--- Directions ---
Set out exactly every line of the entries below, starting at the line that holds "group to \(\Gamma=\mathbb" and stopping after the line that holds "decreasing regularization. The".

Rendered images with source text:
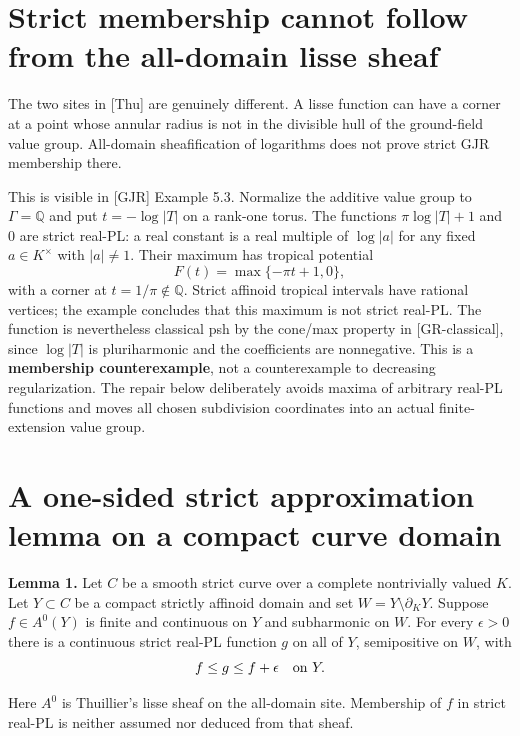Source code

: \documentclass[
  11pt,
]{article}
\begin{document}
\section{Strict membership cannot follow from the all-domain lisse
sheaf}\label{strict-membership-cannot-follow-from-the-all-domain-lisse-sheaf}

The two sites in {[}Thu{]} are genuinely different. A lisse function can
have a corner at a point whose annular radius is not in the divisible
hull of the ground-field value group. All-domain sheafification of
logarithms does not prove strict GJR membership there.

This is visible in {[}GJR{]} Example 5.3. Normalize the additive value
group to \(\Gamma=\mathbb Q\) and put \(t=-\log|T|\) on a rank-one
torus. The functions \(\pi\log|T|+1\) and \(0\) are strict real-PL: a
real constant is a real multiple of \(\log|a|\) for any fixed
\(a\in K^\times\) with \(|a|\ne1\). Their maximum has tropical potential
\[F(t)=\max\{-\pi t+1,0\},\] with a corner at
\(t=1/\pi\notin\mathbb Q\). Strict affinoid tropical intervals have
rational vertices; the example concludes that this maximum is not strict
real-PL. The function is nevertheless classical psh by the cone/max
property in {[}GR-classical{]}, since \(\log|T|\) is pluriharmonic and
the coefficients are nonnegative. This is a \textbf{membership
counterexample}, not a counterexample to decreasing regularization. The
repair below deliberately avoids maxima of arbitrary real-PL functions
and moves all chosen subdivision coordinates into an actual
finite-extension value group.

\section{A one-sided strict approximation lemma on a compact curve
domain}\label{a-one-sided-strict-approximation-lemma-on-a-compact-curve-domain}

\textbf{Lemma 1.} Let \(C\) be a smooth strict curve over a complete
nontrivially valued \(K\). Let \(Y\subset C\) be a compact strictly
affinoid domain and set \(W=Y\setminus\partial_KY\). Suppose
\(f\in A^0(Y)\) is finite and continuous on \(Y\) and subharmonic on
\(W\). For every \(\epsilon>0\) there is a continuous strict real-PL
function \(g\) on all of \(Y\), semipositive on \(W\), with
\[f\le g\le f+\epsilon\quad\hbox{on }Y.\]

Here \(A^0\) is Thuillier's lisse sheaf on the all-domain site.
Membership of \(f\) in strict real-PL is neither assumed nor deduced
from that sheaf.
\end{document}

--- Result ---
group to \(\Gamma=\mathbb Q\) and put \(t=-\log|T|\) on a rank-one
torus. The functions \(\pi\log|T|+1\) and \(0\) are strict real-PL: a
real constant is a real multiple of \(\log|a|\) for any fixed
\(a\in K^\times\) with \(|a|\ne1\). Their maximum has tropical potential
\[F(t)=\max\{-\pi t+1,0\},\] with a corner at
\(t=1/\pi\notin\mathbb Q\). Strict affinoid tropical intervals have
rational vertices; the example concludes that this maximum is not strict
real-PL. The function is nevertheless classical psh by the cone/max
property in {[}GR-classical{]}, since \(\log|T|\) is pluriharmonic and
the coefficients are nonnegative. This is a \textbf{membership
counterexample}, not a counterexample to decreasing regularization. The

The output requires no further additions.